How’s the market? The age-old question that realtors get bombarded with at every turn. It seems pretty straightforward. There’s only three words. One of the words is a standard in a realtor’s day-to-day life. But what the asker may not realize is that there are many markets, and these markets are all at different variations of stability.
Here’s an example. Remember that little thing that happened in ‘08? The housing crisis?* The market crashed, there was no foreseeable change for the better in sight and the world economy was in a panic.
But at the same time, the agricultural market was strong and remained strong through the crisis that plagued its counterpart.
In fact, when you look at the graph below, the market for agricultural properties has had pretty similar trends for the entirety of the last decade. The biggest change: a huge spike in average sale price at the end of ‘07 to the beginning of ‘08, right when the housing crisis hit.
(This graph depicts the average sale price of farms in Indiana from Jan. 2007 to Jan. 2017. Courtesy of MIBOR.com)
So when you ask that question to a quality realtor, you’ll probably get questions in response. What market are you looking in? Are you looking to buy, sell, lease, rent or invest? What geographical market are you looking in? Who are you asking for?
At any point in time, the different markets are all doing different things. What are they doing now, you may ask? Well I’ll give you a rundown.
In an article published on inman.com, the writer, Amber Taufen, looked forward to the year to come, 2017, from the pretty similar lense of December 2016. What was deduced? 2017 would once again be a seller’s market. This trend has been on the up-and-up for most places in the U.S, but the particular cities pointed to in this article were Denver, Colo. and San Francisco, Calif.
“While I expect inventory levels to rise in 2017, it will likely remain a seller’s market,” Chief Economist at Windermere Matthew Gardner said in the article. “…Sellers will likely find that it will take a little longer to sell, but demand will still outstrip supply…”
Looking closer to home, an article by Chris Sikich put out by the Indy Star this May says the same things about the central Indiana market as the inman.com article says about the national market.

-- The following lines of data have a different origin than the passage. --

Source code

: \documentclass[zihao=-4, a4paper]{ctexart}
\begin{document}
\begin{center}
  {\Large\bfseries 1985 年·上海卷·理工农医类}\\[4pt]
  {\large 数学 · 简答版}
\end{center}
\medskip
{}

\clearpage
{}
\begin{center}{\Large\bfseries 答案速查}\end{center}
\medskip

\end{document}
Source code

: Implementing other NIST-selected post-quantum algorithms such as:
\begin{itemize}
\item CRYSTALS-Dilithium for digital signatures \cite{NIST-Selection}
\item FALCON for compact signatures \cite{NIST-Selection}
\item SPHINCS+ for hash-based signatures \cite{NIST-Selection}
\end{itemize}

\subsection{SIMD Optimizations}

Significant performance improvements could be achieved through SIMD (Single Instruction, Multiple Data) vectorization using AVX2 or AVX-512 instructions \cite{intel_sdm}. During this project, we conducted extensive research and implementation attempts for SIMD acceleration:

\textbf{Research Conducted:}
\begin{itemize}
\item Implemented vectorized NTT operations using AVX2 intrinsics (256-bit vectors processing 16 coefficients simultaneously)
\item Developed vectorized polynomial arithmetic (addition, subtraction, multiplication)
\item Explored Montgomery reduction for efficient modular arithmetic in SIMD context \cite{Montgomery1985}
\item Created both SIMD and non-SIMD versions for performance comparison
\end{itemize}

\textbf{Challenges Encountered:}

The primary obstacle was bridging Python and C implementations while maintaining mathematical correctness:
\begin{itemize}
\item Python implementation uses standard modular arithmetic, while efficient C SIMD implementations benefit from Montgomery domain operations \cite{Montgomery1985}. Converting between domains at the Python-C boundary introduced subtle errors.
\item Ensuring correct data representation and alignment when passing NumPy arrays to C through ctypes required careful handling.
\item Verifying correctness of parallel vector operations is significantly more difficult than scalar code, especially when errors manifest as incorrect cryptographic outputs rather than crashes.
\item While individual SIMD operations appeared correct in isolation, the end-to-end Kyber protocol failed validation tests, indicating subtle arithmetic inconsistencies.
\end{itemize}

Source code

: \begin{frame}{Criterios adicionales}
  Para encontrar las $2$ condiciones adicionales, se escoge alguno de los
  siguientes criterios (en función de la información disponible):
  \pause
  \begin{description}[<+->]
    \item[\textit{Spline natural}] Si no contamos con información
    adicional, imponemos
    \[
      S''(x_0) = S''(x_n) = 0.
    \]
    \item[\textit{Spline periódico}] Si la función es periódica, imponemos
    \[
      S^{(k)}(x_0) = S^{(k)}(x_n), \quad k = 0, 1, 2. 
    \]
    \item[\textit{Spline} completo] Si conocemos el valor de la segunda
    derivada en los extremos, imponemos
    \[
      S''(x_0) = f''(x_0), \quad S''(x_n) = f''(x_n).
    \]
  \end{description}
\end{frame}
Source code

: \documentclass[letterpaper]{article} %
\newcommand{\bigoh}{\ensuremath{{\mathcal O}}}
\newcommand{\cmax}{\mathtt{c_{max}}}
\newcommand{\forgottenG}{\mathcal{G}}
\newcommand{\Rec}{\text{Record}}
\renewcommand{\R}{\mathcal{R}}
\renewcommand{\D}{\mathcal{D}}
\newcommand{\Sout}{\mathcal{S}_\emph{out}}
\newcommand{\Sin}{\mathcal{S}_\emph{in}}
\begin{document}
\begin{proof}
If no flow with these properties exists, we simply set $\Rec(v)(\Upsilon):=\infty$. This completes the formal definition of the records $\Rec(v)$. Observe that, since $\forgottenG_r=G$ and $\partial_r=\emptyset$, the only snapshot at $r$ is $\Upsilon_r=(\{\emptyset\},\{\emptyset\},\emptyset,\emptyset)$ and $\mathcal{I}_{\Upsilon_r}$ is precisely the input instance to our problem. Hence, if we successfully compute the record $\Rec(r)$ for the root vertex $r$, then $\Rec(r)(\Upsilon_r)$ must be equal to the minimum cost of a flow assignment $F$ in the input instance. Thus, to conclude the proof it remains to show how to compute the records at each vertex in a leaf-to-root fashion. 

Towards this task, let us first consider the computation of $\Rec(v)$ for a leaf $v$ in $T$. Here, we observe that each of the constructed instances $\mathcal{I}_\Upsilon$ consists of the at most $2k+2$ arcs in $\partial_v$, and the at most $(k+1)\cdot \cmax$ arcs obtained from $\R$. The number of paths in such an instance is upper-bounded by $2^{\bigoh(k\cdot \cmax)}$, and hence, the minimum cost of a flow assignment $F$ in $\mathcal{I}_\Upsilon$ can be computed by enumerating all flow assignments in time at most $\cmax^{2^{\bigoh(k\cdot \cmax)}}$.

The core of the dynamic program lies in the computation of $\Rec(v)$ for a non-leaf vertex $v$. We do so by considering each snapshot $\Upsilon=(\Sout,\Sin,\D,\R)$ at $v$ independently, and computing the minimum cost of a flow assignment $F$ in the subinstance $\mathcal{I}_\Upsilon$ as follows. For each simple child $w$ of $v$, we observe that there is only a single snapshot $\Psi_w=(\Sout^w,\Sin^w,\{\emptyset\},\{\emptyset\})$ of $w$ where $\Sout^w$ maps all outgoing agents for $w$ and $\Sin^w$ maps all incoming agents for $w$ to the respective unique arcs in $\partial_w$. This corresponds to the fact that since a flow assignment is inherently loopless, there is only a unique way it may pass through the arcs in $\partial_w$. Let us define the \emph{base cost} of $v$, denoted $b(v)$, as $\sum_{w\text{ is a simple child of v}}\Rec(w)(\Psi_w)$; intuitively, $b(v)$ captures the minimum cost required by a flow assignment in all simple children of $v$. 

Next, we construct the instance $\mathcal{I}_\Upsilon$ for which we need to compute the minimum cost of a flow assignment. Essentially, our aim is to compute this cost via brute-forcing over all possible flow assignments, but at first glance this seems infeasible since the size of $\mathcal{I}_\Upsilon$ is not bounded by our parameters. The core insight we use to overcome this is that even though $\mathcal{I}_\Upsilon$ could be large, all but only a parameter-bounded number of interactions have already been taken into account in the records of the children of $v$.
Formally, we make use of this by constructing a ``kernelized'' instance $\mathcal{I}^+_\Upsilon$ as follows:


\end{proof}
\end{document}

The sellers are running the show.
According to the Indy Star article, property values are at an all-time high in central Indiana.
In Hamilton county, the leading county in this real estate boom, “sellers have the advantage, pushing median sales prices up 12.6 percent to $250,000,” the article said. “Just a decade ago, the median home price was roughly $200,000.”
(This graph depicts the average sale price of single family homes in central Indiana from Jan. 2007 to Jan. 2017. Courtesy of MIBOR.com)
But what does it mean to be a seller’s market?
Basically, the seller’s are in control. There are more buyers looking for homes than there are homes actually for sale. Therefore, homes will go faster and hopeful buyers will see their dream home snatched right from their grasps as they’re filling out an offer just a little later than the lucky buyer before them.
Here’s an example. As I am writing this article, a house we put on the market has had 17 showings, three offers and an accepted offer all in less than 24 hours of being on the market.
With all that being said, the inman.com article says that the market could begin to shift in favor of the buyer sometime around 2018 and 2019. This means that there will be more homes available than there are people looking to buy; vice versa of the seller’s market.
What this all boils down to is that the market isn’t simple. There’s so many different factors that go into each individual market that then, in turn, weigh on the other markets. It’s a big, jumbled mess in every sense of the word. But, if you know a little about it, it can be pieced into smaller bits and analyzed in a way that can help prospective buyers and sellers know what they’re getting into.
So the next time you ask your realtor buddy “How’s the market?” be prepared to get asked questions in return.
*If you haven’t seen “The Big Short,” go watch it before you even start looking into the market. It’s good, it’s clever, it won some Oscars, but more importantly it’ll help you understand the complexity of the market a little better.